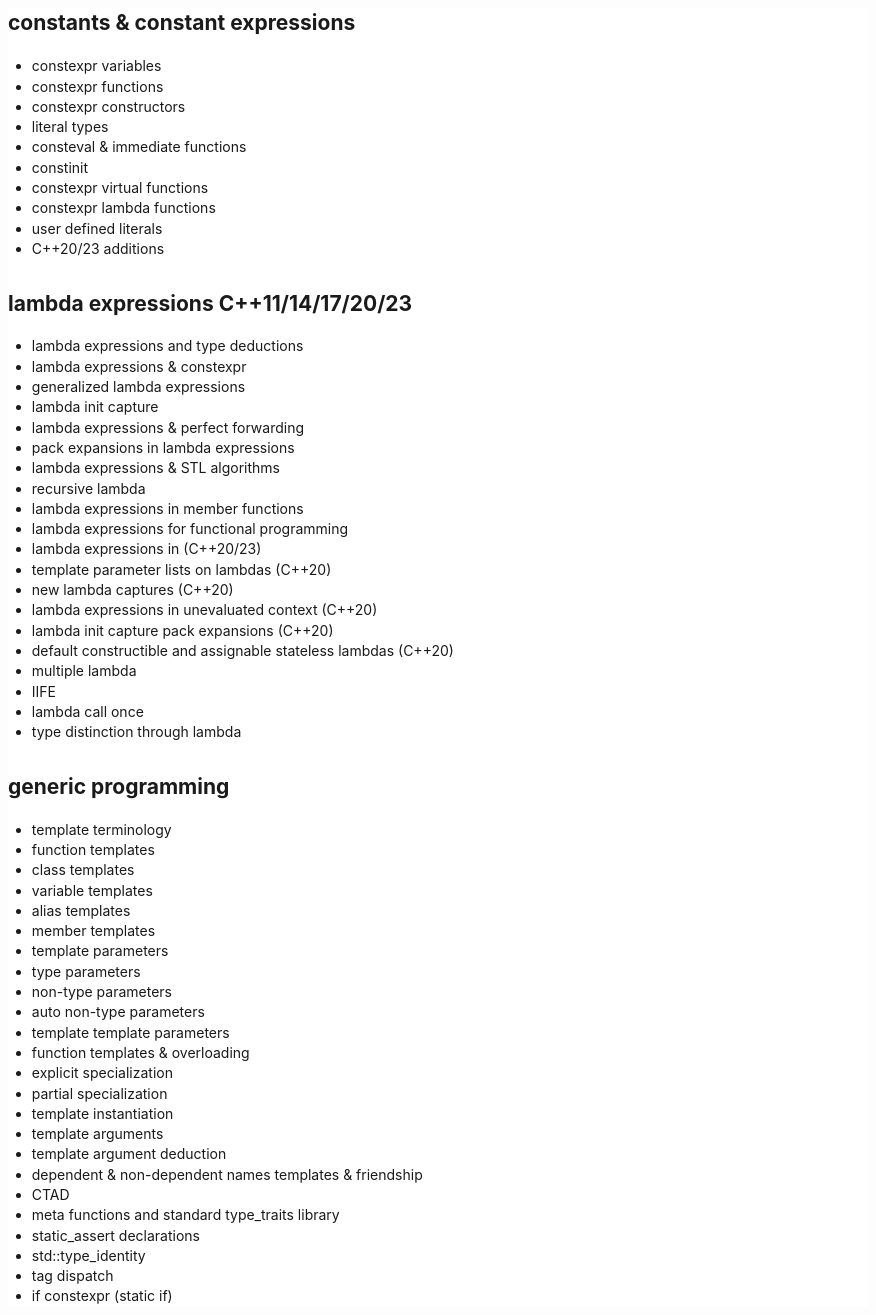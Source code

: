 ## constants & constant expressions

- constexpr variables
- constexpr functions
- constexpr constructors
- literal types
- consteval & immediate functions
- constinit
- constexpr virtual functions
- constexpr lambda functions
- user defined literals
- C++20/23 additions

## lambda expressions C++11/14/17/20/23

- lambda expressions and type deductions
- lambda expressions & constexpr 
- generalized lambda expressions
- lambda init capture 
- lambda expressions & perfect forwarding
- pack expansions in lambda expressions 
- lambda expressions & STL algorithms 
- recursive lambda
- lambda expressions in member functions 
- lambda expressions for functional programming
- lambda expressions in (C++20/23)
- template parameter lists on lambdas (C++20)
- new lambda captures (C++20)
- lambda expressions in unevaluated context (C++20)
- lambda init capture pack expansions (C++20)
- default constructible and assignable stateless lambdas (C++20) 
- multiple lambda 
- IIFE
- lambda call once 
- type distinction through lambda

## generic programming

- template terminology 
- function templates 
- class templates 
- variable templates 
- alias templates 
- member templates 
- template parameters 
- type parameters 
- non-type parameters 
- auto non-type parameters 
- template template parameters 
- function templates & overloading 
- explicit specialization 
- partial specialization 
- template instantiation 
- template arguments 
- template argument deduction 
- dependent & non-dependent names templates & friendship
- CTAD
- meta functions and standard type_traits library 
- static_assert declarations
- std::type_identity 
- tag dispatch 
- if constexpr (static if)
---
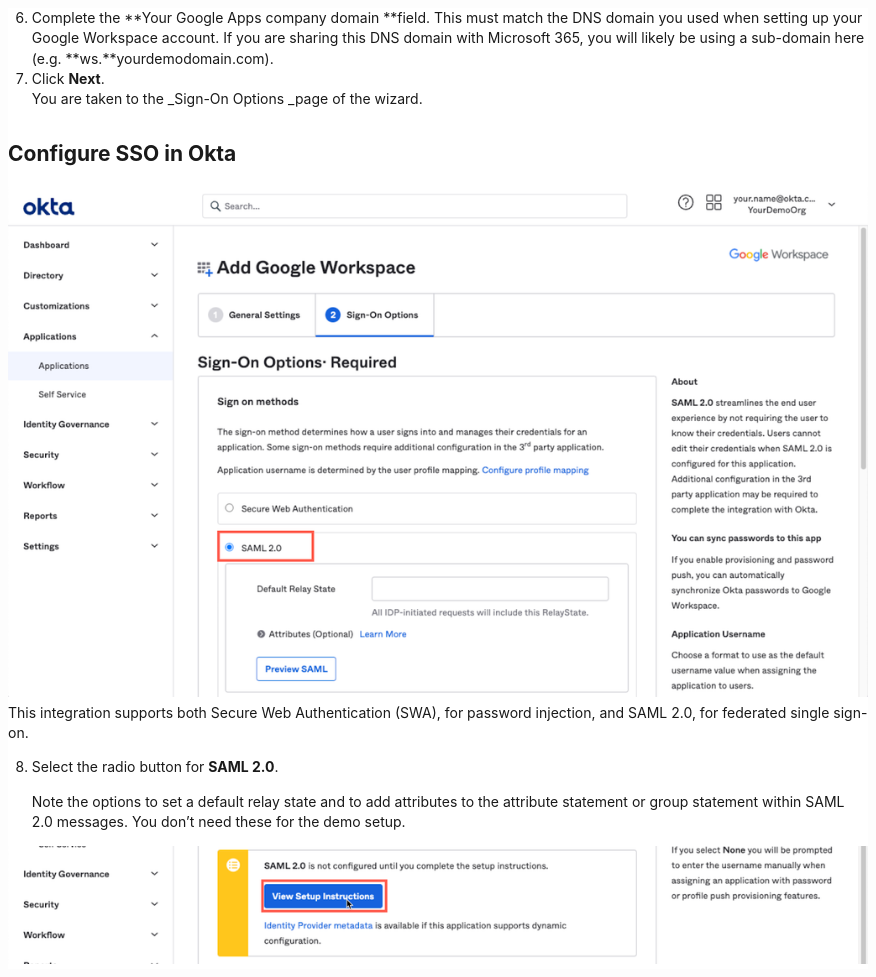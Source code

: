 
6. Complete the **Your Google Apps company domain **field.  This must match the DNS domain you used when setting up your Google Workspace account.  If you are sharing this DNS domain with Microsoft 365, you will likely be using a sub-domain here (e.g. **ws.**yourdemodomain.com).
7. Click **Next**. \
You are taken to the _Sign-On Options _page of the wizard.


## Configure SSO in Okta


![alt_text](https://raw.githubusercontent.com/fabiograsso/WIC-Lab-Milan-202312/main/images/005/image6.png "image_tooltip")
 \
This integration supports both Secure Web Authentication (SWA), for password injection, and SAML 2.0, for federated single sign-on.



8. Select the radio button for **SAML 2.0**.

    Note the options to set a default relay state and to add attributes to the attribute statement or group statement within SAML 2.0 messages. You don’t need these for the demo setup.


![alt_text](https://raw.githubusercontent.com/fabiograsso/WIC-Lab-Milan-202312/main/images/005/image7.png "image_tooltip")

--- What the task requires ---
There is a run of lines above from the one with "- lambda expressions in member functions" to the one with "- lambda call once"; print exactly that run, both ends included, and nothing else.

--- Result for this task ---
- lambda expressions in member functions 
- lambda expressions for functional programming
- lambda expressions in (C++20/23)
- template parameter lists on lambdas (C++20)
- new lambda captures (C++20)
- lambda expressions in unevaluated context (C++20)
- lambda init capture pack expansions (C++20)
- default constructible and assignable stateless lambdas (C++20) 
- multiple lambda 
- IIFE
- lambda call once 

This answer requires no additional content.